Está escuro aí? Frio? Calor? Existe aragem? Sente fome? sede? Já perguntei, me desculpe. Ciscou hoje? Que pergunta! Não deve haver espaço para isso, pelo menos não para a maioria. É, não creio que esteja confortável aí. Será que você tem algum tipo de intuição? Dizem que suas penas mudam sutilmente quando você pressente a morte. Será verdade?

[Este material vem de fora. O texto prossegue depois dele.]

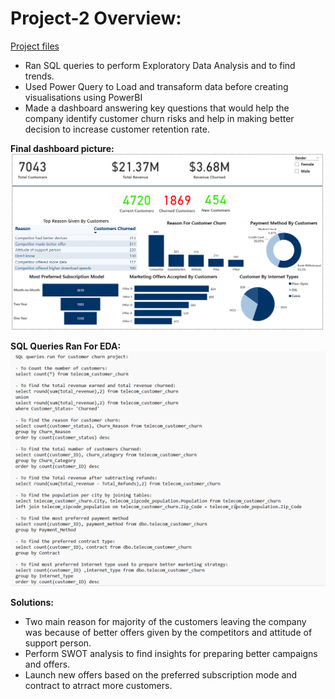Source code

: 
# Project-2 Overview:
[Project files](https://github.com/shoaibhub/Project_2)
* Ran SQL queries to perform Exploratory Data Analysis and to find trends.
* Used Power Query to Load and transaform data before creating visualisations using PowerBI
* Made a dashboard answering key questions that would help the company identify customer churn risks and help in making better decision to increase customer retention rate.

**Final dashboard picture:**
![](/images/Telecom_project_picture.png)

**SQL Queries Ran For EDA:**
![](/images/SQL_QUERIES_FOR_EDA.png)

**Solutions:**
* Two main reason for majority of the customers leaving the company was because of better offers given by the competitors and attitude of support person.
* Perform SWOT analysis to find insights for preparing better campaigns and offers.
* Launch new offers based on the preferred subscription mode and contract to atrract more customers.
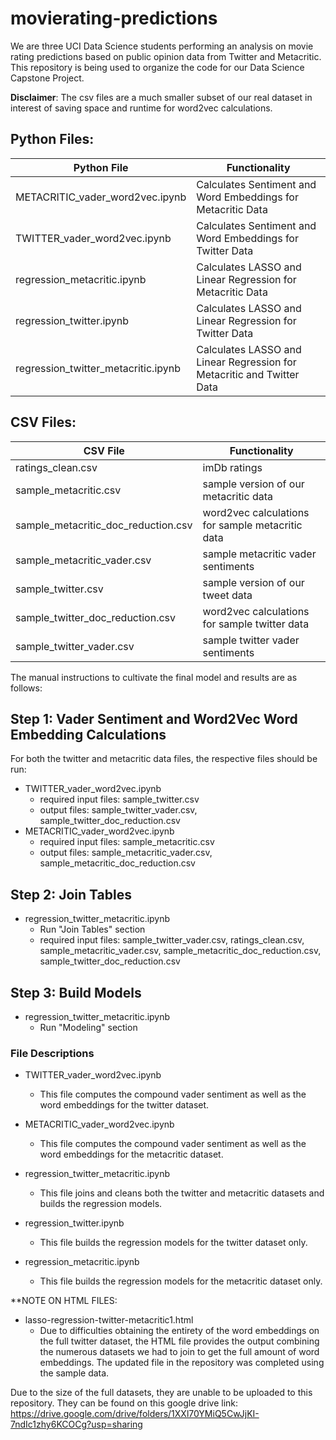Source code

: # movierating-predictions

We are three UCI Data Science students performing an analysis on movie rating predictions based on public opinion data from Twitter and Metacritic. This repository is being used to organize the code for our Data Science Capstone Project. 

__Disclaimer__: The csv files are a much smaller subset of our real dataset in interest of saving space and runtime for word2vec calculations. 

## Python Files:
|Python File| Functionality |
|---------------|---------------|
| METACRITIC_vader_word2vec.ipynb| Calculates Sentiment and Word Embeddings for Metacritic Data |
| TWITTER_vader_word2vec.ipynb | Calculates Sentiment and Word Embeddings for Twitter Data | 
| regression_metacritic.ipynb | Calculates LASSO and Linear Regression for Metacritic Data |
| regression_twitter.ipynb | Calculates LASSO and Linear Regression for Twitter Data | 
| regression_twitter_metacritic.ipynb | Calculates LASSO and Linear Regression for Metacritic and Twitter Data |

## CSV Files:
| CSV File | Functionality |
|----------|---------------|
| ratings_clean.csv | imDb ratings |
| sample_metacritic.csv | sample version of our metacritic data | 
| sample_metacritic_doc_reduction.csv | word2vec calculations for sample metacritic data | 
| sample_metacritic_vader.csv | sample metacritic vader sentiments | 
| sample_twitter.csv | sample version of our tweet data | 
| sample_twitter_doc_reduction.csv | word2vec calculations for sample twitter data | 
| sample_twitter_vader.csv | sample twitter vader sentiments | 

The manual instructions to cultivate the final model and results are as follows: 

## Step 1: Vader Sentiment and Word2Vec Word Embedding Calculations

For both the twitter and metacritic data files, the respective files should be run:
- TWITTER_vader_word2vec.ipynb
  - required input files: sample_twitter.csv
  - output files: sample_twitter_vader.csv, sample_twitter_doc_reduction.csv
- METACRITIC_vader_word2vec.ipynb
  - required input files: sample_metacritic.csv
  - output files: sample_metacritic_vader.csv, sample_metacritic_doc_reduction.csv

## Step 2: Join Tables 
- regression_twitter_metacritic.ipynb
  - Run "Join Tables" section
  -  required input files: sample_twitter_vader.csv, ratings_clean.csv, sample_metacritic_vader.csv, sample_metacritic_doc_reduction.csv, sample_twitter_doc_reduction.csv

## Step 3: Build Models
- regression_twitter_metacritic.ipynb
  - Run "Modeling" section

### File Descriptions
- TWITTER_vader_word2vec.ipynb
  - This file computes the compound vader sentiment as well as the word embeddings for the twitter dataset. 

- METACRITIC_vader_word2vec.ipynb
  - This file computes the compound vader sentiment as well as the word embeddings for the metacritic dataset.

- regression_twitter_metacritic.ipynb
  - This file joins and cleans both the twitter and metacritic datasets and builds the regression models. 
- regression_twitter.ipynb
  - This file builds the regression models for the twitter dataset only.
- regression_metacritic.ipynb
  - This file builds the regression models for the metacritic dataset only. 



**NOTE ON HTML FILES:
- lasso-regression-twitter-metacritic1.html
  - Due to difficulties obtaining the entirety of the word embeddings on the full twitter dataset, the HTML file provides the output combining the numerous datasets we had to join to get the full amount of word embeddings. The updated file in the repository was completed using the sample data. 

Due to the size of the full datasets, they are unable to be uploaded to this repository. They can be found on this google drive link: https://drive.google.com/drive/folders/1XXl70YMiQ5CwJjKI-7ndIc1zhy6KCOCg?usp=sharing


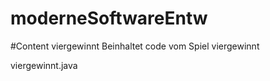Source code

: # moderneSoftwareEntw


#Content
viergewinnt
Beinhaltet code vom Spiel viergewinnt

viergewinnt.java
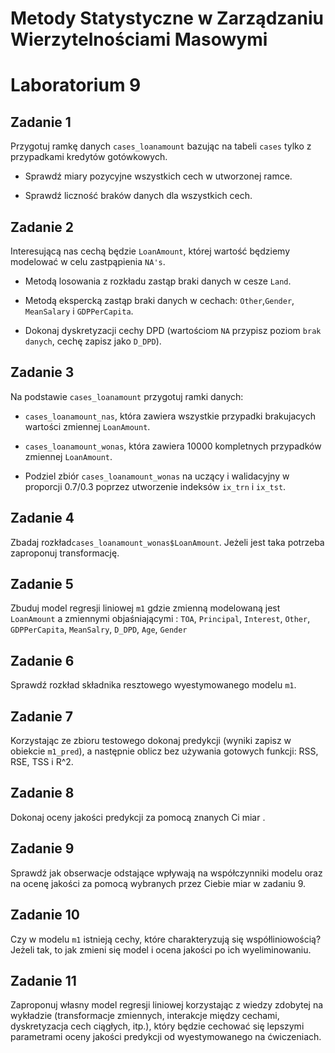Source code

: 
# Metody Statystyczne w Zarządzaniu Wierzytelnościami Masowymi
# Laboratorium 9

## Zadanie 1


Przygotuj ramkę danych `cases_loanamount` bazując na tabeli `cases` tylko z przypadkami kredytów gotówkowych. 

* Sprawdź miary pozycyjne wszystkich cech w utworzonej ramce.

* Sprawdź liczność braków danych dla wszystkich cech.

## Zadanie 2

Interesującą nas cechą będzie `LoanAmount`, której wartość będziemy modelować w celu zastpąpienia `NA's`.

* Metodą losowania z rozkładu zastąp braki danych w cesze `Land`.

* Metodą ekspercką zastąp braki danych w cechach: `Other`,`Gender`, `MeanSalary` i `GDPPerCapita`.

* Dokonaj dyskretyzacji cechy DPD (wartościom `NA` przypisz poziom `brak danych`, cechę zapisz jako `D_DPD`).

## Zadanie 3

Na podstawie `cases_loanamount` przygotuj ramki danych:

* `cases_loanamount_nas`, która zawiera wszystkie przypadki brakujacych wartości zmiennej `LoanAmount`.

* `cases_loanamount_wonas`, która zawiera 10000 kompletnych przypadków zmiennej `LoanAmount`.

*  Podziel zbiór `cases_loanamount_wonas` na uczący i walidacyjny w proporcji 0.7/0.3 poprzez utworzenie indeksów `ix_trn` i `ix_tst`.

## Zadanie 4

Zbadaj rozkład`cases_loanamount_wonas$LoanAmount`. Jeżeli jest taka potrzeba zaproponuj transformację.

## Zadanie 5 

Zbuduj model regresji  liniowej `m1` gdzie zmienną modelowaną jest `LoanAmount` a zmiennymi objaśniającymi : `TOA`, `Principal`, `Interest`, `Other`, `GDPPerCapita`, `MeanSalry`, `D_DPD`, `Age`, `Gender`

## Zadanie 6

Sprawdź rozkład składnika resztowego wyestymowanego modelu `m1`.

## Zadanie 7

Korzystając ze zbioru testowego dokonaj predykcji (wyniki zapisz w obiekcie `m1_pred`), a następnie oblicz bez używania gotowych funkcji: RSS, RSE, TSS i R^2.

## Zadanie 8

Dokonaj oceny jakości predykcji za pomocą znanych Ci miar .

## Zadanie 9

Sprawdź jak obserwacje odstające wpływają na współczynniki modelu oraz na ocenę jakości za pomocą wybranych przez Ciebie miar w zadaniu 9.

## Zadanie 10

Czy w modelu `m1` istnieją cechy, które charakteryzują się współliniowością? Jeżeli tak, to jak zmieni się model i ocena jakości po ich wyeliminowaniu.

## Zadanie 11

Zaproponuj własny model regresji liniowej korzystając z wiedzy zdobytej na wykładzie (transformacje zmiennych, interakcje między cechami, dyskretyzacja cech ciągłych, itp.), który będzie cechować się lepszymi parametrami oceny jakości predykcji od wyestymowanego na ćwiczeniach.



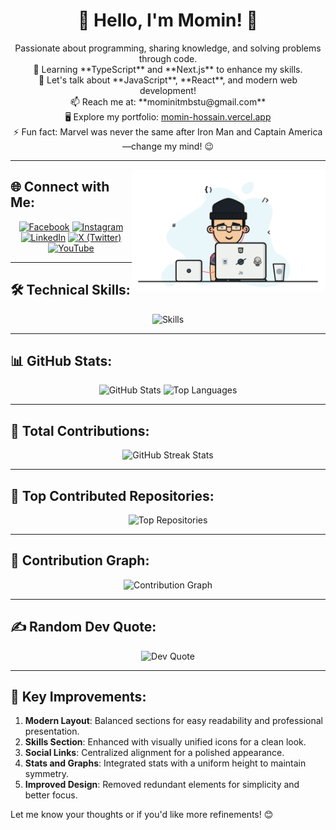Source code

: <h1 align="center">🌟 Hello, I'm Momin! 🌟</h1>

<p align="center">
  Passionate about programming, sharing knowledge, and solving problems through code.<br>
  🌱 Learning **TypeScript** and **Next.js** to enhance my skills.<br>
  💬 Let's talk about **JavaScript**, **React**, and modern web development!<br>
  📫 Reach me at: **mominitmbstu@gmail.com**<br>
  🖥️ Explore my portfolio: <a href="https://momin-hossain.vercel.app" target="_blank">momin-hossain.vercel.app</a><br>
  ⚡ Fun fact: Marvel was never the same after Iron Man and Captain America—change my mind! 😉
</p>

---

<img align="right" alt="Coding" width="310" src="https://raw.githubusercontent.com/cssmh/cssmh/main/coding.gif" />

## 🌐 Connect with Me:
<p align="center">
  <a href="https://facebook.com/touristmomen" target="_blank"><img src="https://img.shields.io/badge/Facebook-%231877F2.svg?style=for-the-badge&logo=Facebook&logoColor=white" alt="Facebook"></a>
  <a href="https://instagram.com/tourist_offl" target="_blank"><img src="https://img.shields.io/badge/Instagram-%23E4405F.svg?style=for-the-badge&logo=Instagram&logoColor=white" alt="Instagram"></a>
  <a href="https://linkedin.com/in/momin01" target="_blank"><img src="https://img.shields.io/badge/LinkedIn-%230077B5.svg?style=for-the-badge&logo=LinkedIn&logoColor=white" alt="LinkedIn"></a>
  <a href="https://x.com/touristmomin" target="_blank"><img src="https://img.shields.io/badge/X-black.svg?style=for-the-badge&logo=X&logoColor=white" alt="X (Twitter)"></a>
  <a href="https://youtube.com/@tourist19" target="_blank"><img src="https://img.shields.io/badge/YouTube-%23FF0000.svg?style=for-the-badge&logo=YouTube&logoColor=white" alt="YouTube"></a>
</p>

---

## 🛠️ Technical Skills:
<p align="center">
  <img src="https://skillicons.dev/icons?i=html,css,js,ts,react,nextjs,redux,nodejs,express,mongodb,firebase,tailwind,figma,vercel,netlify" alt="Skills" />
</p>

---

## 📊 GitHub Stats:
<div align="center">
  <img height="170" src="https://github-readme-stats.vercel.app/api?username=cssmh&theme=radical&show_icons=true&include_all_commits=true" alt="GitHub Stats" />
  <img height="170" src="https://github-readme-stats.vercel.app/api/top-langs/?username=cssmh&theme=radical&layout=compact" alt="Top Languages" />
</div>

---

## 🚀 Total Contributions:
<div align="center">
  <img src="https://github-readme-streak-stats.herokuapp.com/?user=cssmh&theme=radical" alt="GitHub Streak Stats" />
</div>

---

## 📂 Top Contributed Repositories:
<div align="center">
  <img src="https://github-contributor-stats.vercel.app/api?username=cssmh&limit=5&theme=radical&combine_all_yearly_contributions=true" alt="Top Repositories" />
</div>

---

## 🌱 Contribution Graph:
<div align="center">
  <img src="https://github-readme-activity-graph.vercel.app/graph?username=cssmh&theme=react-dark" alt="Contribution Graph" />
</div>

---

## ✍️ Random Dev Quote:
<div align="center">
  <img src="https://quotes-github-readme.vercel.app/api?type=horizontal&theme=radical" alt="Dev Quote" />
</div>

---

## 📜 Key Improvements:
1. **Modern Layout**: Balanced sections for easy readability and professional presentation.
2. **Skills Section**: Enhanced with visually unified icons for a clean look.
3. **Social Links**: Centralized alignment for a polished appearance.
4. **Stats and Graphs**: Integrated stats with a uniform height to maintain symmetry.
5. **Improved Design**: Removed redundant elements for simplicity and better focus.

Let me know your thoughts or if you'd like more refinements! 😊

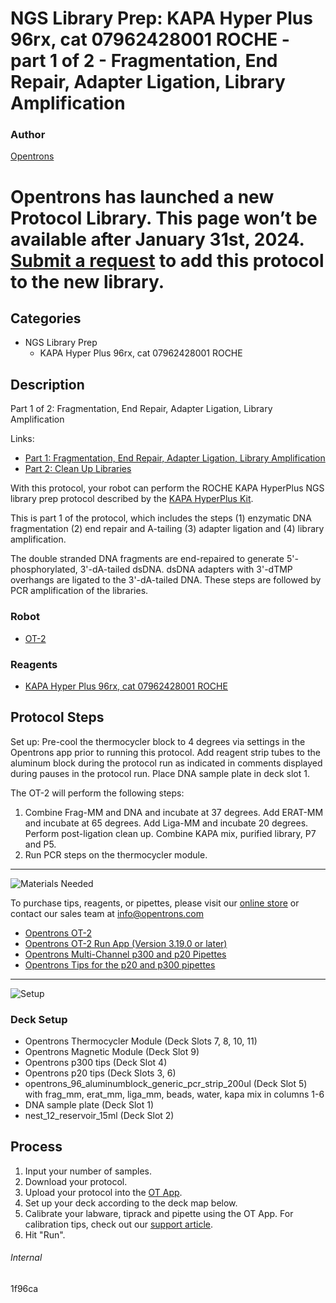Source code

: # NGS Library Prep: KAPA Hyper Plus 96rx, cat 07962428001 ROCHE - part 1 of 2 - Fragmentation, End Repair, Adapter Ligation, Library Amplification

### Author
[Opentrons](https://opentrons.com/)


# Opentrons has launched a new Protocol Library. This page won’t be available after January 31st, 2024. [Submit a request](https://docs.google.com/forms/d/e/1FAIpQLSdYYp9QCKow4nn0KlCVsMS3HX0eJ0N9O7-erajKvcpT0lWbSg/viewform) to add this protocol to the new library.

## Categories
* NGS Library Prep
     * KAPA Hyper Plus 96rx, cat 07962428001 ROCHE

## Description
Part 1 of 2: Fragmentation, End Repair, Adapter Ligation, Library Amplification

Links:
* [Part 1: Fragmentation, End Repair, Adapter Ligation, Library Amplification](http://protocols.opentrons.com/protocol/1f96ca)
* [Part 2: Clean Up Libraries](http://protocols.opentrons.com/protocol/1f96ca-part-2)

With this protocol, your robot can perform the ROCHE KAPA HyperPlus NGS library prep protocol described by the [KAPA HyperPlus Kit](https://www.n-genetics.com/products/1104/1023/17277.pdf).

This is part 1 of the protocol, which includes the steps (1) enzymatic DNA fragmentation (2) end repair and A-tailing (3) adapter ligation and (4) library amplification.

The double stranded DNA fragments are end-repaired to generate 5'-phosphorylated, 3'-dA-tailed dsDNA. dsDNA adapters with 3'-dTMP overhangs are ligated to the 3'-dA-tailed DNA. These steps are followed by PCR amplification of the libraries.

### Robot
* [OT-2](https://opentrons.com/ot-2)

### Reagents
* [KAPA Hyper Plus 96rx, cat 07962428001 ROCHE](https://www.n-genetics.com/products/1104/1023/17277.pdf)

## Protocol Steps

Set up: Pre-cool the thermocycler block to 4 degrees via settings in the Opentrons app prior to running this protocol. Add reagent strip tubes to the aluminum block during the protocol run as indicated in comments displayed during pauses in the protocol run. Place DNA sample plate in deck slot 1.

The OT-2 will perform the following steps:
1. Combine Frag-MM and DNA and incubate at 37 degrees. Add ERAT-MM and incubate at 65 degrees. Add Liga-MM and incubate 20 degrees. Perform post-ligation clean up. Combine KAPA mix, purified library, P7 and P5.
2. Run PCR steps on the thermocycler module.

---
![Materials Needed](https://s3.amazonaws.com/opentrons-protocol-library-website/custom-README-images/001-General+Headings/materials.png)

To purchase tips, reagents, or pipettes, please visit our [online store](https://shop.opentrons.com/) or contact our sales team at [info@opentrons.com](mailto:info@opentrons.com)

* [Opentrons OT-2](https://shop.opentrons.com/collections/ot-2-robot/products/ot-2)
* [Opentrons OT-2 Run App (Version 3.19.0 or later)](https://opentrons.com/ot-app/)
* [Opentrons Multi-Channel p300 and p20 Pipettes](https://shop.opentrons.com/collections/ot-2-pipettes/products/single-channel-electronic-pipette)
* [Opentrons Tips for the p20 and p300 pipettes](https://shop.opentrons.com/collections/opentrons-tips)

---
![Setup](https://s3.amazonaws.com/opentrons-protocol-library-website/custom-README-images/001-General+Headings/Setup.png)

### Deck Setup
* Opentrons Thermocycler Module (Deck Slots 7, 8, 10, 11)
* Opentrons Magnetic Module (Deck Slot 9)
* Opentrons p300 tips (Deck Slot 4)
* Opentrons p20 tips (Deck Slots 3, 6)
* opentrons_96_aluminumblock_generic_pcr_strip_200ul (Deck Slot 5) with
frag_mm, erat_mm, liga_mm, beads, water, kapa mix in columns 1-6
* DNA sample plate (Deck Slot 1)
* nest_12_reservoir_15ml (Deck Slot 2)

## Process
1. Input your number of samples.
2. Download your protocol.
3. Upload your protocol into the [OT App](https://opentrons.com/ot-app).
4. Set up your deck according to the deck map below.
5. Calibrate your labware, tiprack and pipette using the OT App. For calibration tips, check out our [support article](https://support.opentrons.com/ot-2/getting-started-software-setup/deck-calibration).
6. Hit "Run".

###### Internal
1f96ca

Quem mata, provavelmente não observa seus olhos. É como se você não os tivesse. Não veem a luz que emana deles, um pedaço de sol se esforçando para não ser suplantado pela chegada da noite. A sua noite é diferente, porque você não renasce no dia seguinte. Turvação e libitina. Você simplesmente desvanece, como se nunca tivesse existido. Um frango dos 16 milhões que serão mortos amanhã.





Written by David Arioch

November 2nd, 2017 at 12:43 am

Bravo

without comments

Arte: Dana Ellyn

— A gente se divertia todos os dias.
— Quem?
— Eu e o Bravo. Quando queria brincar, ele sempre esfregava o focinho macio no meu joelho.
— É, não o conheci, mas imagino como você deve estar se sentindo.
— Ele era muito inteligente. Reconhecia sons, identificava todo mundo que chegava. Adorava música. Eu colocava Mogwai pra ele ouvir antes de dormir todos os dias. Se acostumou e já não dormia sem ouvir “Take Me Somewhere Nice” pelo menos uma vez a cada noite.
— Ele chegou a machucar alguém?
— Não, nunca.
— É, então foi um animalzinho muito bom.
— Crescemos juntos praticamente, mas ele ficou grande bem rápido.
— Entendo.
— Ele adorava quebra-cabeças. Tinha um de 15 peças, segurava cada peça pela alcinha branca e encaixava certinho nas lacunas. Tinham formas de frutas, sua comida preferida.
— Sério isso?
— Sim…
— Nunca vi bicho nenhum fazer algo assim.
— Aprendemos muito com ele.
— Um dia minha mãe colocou muita água na panela de pressão, uma vizinha a chamou e elas começaram a conversar. Esqueceu completamente da panela. O Bravo foi até ela e avisou do jeito dele que tinha algo de errado. Fez um bom barulho. Minha mãe o acompanhou e quando chegou até a cozinha a água estava transbordando sobre o fogão. Havia água quente pra todo lado.
— Outra vez ele sentiu um cheiro estranho. O gás estava vazando. É, se não fosse por ele nem sei se estaríamos aqui hoje.
— Ele morreu com que idade?
— 17 anos. Passei parte da minha infância e toda a minha adolescência com ele.
— Que amizade legal.
— Às vezes eu encostava a cabeça na barriga dele e cochilávamos assim. Ninguém se incomodava. Nem eu nem ele.
— Acordava antes de mim. Por volta das 6h, vinha me chamar para ir para a escola. Era melhor do que eu em identificar as horas. Muito melhor — disse rindo.
— Você teve um amigão.
— O melhor.
— Seus olhos eram bem expressivos, como olhos humanos. Eu achava que ele era o único, mas a verdade é que ele era como um representante de todos. Sei que ele veio para nos ensinar que devemos ver ele em todos os outros. Não se trata de ser especial, se trata de entender que se vemos algo de especial em um, somos capazes de ver nos outros também.
— Realmente, cachorros são incríveis.
— São sim. Mas Bravo não era cachorro. Era um porco que livramos da morte em um matadouro.